Return each line below holding the string "Thanks".

■ ■ ■ ■ ■ ■ ■

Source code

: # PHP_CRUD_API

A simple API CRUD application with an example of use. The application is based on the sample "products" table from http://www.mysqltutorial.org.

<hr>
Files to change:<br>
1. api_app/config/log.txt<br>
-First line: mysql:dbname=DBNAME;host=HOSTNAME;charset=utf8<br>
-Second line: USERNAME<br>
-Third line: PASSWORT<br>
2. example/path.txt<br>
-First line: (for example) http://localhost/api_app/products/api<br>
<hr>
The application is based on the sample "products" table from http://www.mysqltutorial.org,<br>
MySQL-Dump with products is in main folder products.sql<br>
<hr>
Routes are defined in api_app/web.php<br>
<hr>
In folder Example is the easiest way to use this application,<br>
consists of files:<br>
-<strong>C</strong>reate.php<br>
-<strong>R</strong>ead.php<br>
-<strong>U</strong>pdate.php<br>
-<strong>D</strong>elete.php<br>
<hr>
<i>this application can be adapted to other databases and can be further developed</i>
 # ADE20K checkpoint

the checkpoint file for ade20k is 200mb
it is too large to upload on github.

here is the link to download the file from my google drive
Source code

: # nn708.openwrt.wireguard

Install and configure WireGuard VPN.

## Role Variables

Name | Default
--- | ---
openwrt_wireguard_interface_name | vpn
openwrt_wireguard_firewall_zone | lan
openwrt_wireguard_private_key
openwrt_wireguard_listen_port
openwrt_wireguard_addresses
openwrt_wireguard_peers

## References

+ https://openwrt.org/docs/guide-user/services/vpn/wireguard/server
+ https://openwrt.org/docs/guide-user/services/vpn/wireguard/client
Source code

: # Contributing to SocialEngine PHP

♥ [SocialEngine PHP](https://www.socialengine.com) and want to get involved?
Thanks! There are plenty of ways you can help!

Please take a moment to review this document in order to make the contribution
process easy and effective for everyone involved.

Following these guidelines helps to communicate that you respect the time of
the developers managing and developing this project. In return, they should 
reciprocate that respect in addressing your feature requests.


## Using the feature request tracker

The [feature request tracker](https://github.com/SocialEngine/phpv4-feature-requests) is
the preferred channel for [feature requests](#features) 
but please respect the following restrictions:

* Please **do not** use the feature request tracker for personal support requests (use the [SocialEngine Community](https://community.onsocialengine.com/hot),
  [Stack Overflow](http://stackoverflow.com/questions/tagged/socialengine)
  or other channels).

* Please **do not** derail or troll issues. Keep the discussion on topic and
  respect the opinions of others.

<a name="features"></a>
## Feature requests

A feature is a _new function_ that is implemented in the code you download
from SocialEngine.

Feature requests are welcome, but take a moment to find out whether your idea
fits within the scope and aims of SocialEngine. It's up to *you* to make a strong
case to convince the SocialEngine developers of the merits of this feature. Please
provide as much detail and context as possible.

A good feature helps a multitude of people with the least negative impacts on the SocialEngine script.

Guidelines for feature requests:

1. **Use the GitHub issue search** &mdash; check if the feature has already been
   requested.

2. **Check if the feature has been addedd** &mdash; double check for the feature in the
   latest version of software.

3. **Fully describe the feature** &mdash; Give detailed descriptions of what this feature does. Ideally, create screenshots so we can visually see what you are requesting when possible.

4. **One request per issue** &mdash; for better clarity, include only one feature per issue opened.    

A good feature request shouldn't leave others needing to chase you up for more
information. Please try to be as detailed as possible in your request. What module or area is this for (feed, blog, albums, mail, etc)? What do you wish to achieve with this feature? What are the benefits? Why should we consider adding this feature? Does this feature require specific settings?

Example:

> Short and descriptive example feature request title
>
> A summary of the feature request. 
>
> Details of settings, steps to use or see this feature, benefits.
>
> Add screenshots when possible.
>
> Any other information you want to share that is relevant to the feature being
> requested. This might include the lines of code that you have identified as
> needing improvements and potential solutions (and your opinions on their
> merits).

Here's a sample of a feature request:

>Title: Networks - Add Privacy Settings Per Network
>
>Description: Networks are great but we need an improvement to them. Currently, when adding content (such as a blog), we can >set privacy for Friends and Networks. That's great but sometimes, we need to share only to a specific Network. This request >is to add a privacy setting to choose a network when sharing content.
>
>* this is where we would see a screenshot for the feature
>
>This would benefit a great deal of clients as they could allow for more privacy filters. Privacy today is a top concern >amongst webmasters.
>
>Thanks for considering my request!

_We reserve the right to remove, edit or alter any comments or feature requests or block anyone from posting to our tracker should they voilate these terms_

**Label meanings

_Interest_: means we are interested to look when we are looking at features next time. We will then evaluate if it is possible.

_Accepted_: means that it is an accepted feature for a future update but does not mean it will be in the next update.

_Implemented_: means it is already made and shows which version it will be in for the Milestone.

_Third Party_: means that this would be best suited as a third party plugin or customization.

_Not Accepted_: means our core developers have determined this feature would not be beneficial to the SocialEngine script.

■ ■ ■ ■ ■ ■ ■

SOLUTION TO THIS TASK:
Thanks! There are plenty of ways you can help!
>Thanks for considering my request!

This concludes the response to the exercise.